Hello, my name is Betty, and my boyfriend is looking to enlist within the next week or two, and be off to boot camp in October. I just have a few questions that I haven't seen answered (I might have missed them), and I'd love to hear from some Nukes. None of the recruiters at the local office are in the Nuclear field, so a lot of times, their answers have been somewhat vague.

1. Are there breaks during the Nuclear schools just as there are for regular colleges? (ie, spring break, winter break, summer break?)

2. Are there any leaves/breaks in between the schools themselves?

3. My boyfriend and I are looking to have me join him when I finish my Associates degree (in May of next year). Assuming my timing is correct, this would be right around or shortly before he finishes A school. Are there any procedures we'd have to take into mind for this? I understand that I can't live with him on base unless we are married (something we have discussed at great length, but are not sure about just yet), but is it possible for us to live together otherwise? What would you advise?

4. When he is living alone, what would be the best course of action? Should he look into a place off base, look into base housing, or is there a dorm-type set up while he's in school?

5. Is there rules about pets? (He has a big dog that he doesn't wanna take until I move in with him, because he doesn't want him to be alone.

Thank you so much, and I'd like to add that I love this website already. I found it a few nights ago, and it already has given me a sigh of relief for how much info I can access without having to have him contact a recruiter that can't promise an answer to our question anyway.


Just a few answers from my experience so far at NNPTC (Recently started Power School).

1. The command goes through "stand down" over the Christmas holidays and everyone is allowed 2 weeks of leave (you CAN go negative on leave days), you also have a few sparse holidays like a 4 day weekend for Memorial Day and 4th of July.

2. You get 10 days of leave (typically, not guaranteed) between "A" School and Power School and after Power School referred to as "Grad leave". Again, you can go negative on leave days with this but if you're unlucky (and I know people in this boat), you will class up for Power School immediately after "A" School with no leave between the two.

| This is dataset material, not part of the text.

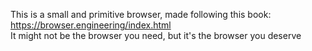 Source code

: This is a small and primitive browser, made following this book: https://browser.engineering/index.html  
It might not be the browser you need, but it's the browser you deserve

3. No. Unless you are married he will live on base and not collect BAH or BAS. No exceptions here.

4. You get lovely "dorm type" rooms while at NNPTC if you're a bachelor. If you are married you will collect BAH and BAS and can live off base or in on-base housing though the company that runs the on-base housing are notorious crooks and it's a better idea (base housing takes all BAH and charges utilities on top of it, and you can get nicer places in town for less) to live off base, though the commute sucks and traffic is quite horrendous in the mornings/evenings. In rare cases, due to overcrowding of grad holders (graduated power school) they allow some individuals to collect BAH and live off base via a request chit, and more commonly, you can request to live off-base but will not collect BAH. Finally, once you're sent to Prototype you collect E4 BAH and BAS and have to get your own place to live for your stay at Prototype.

5. At NNPTC no pets, no exceptions. In base housing I know you can have pets but I'm unsure of whether there's a size restriction.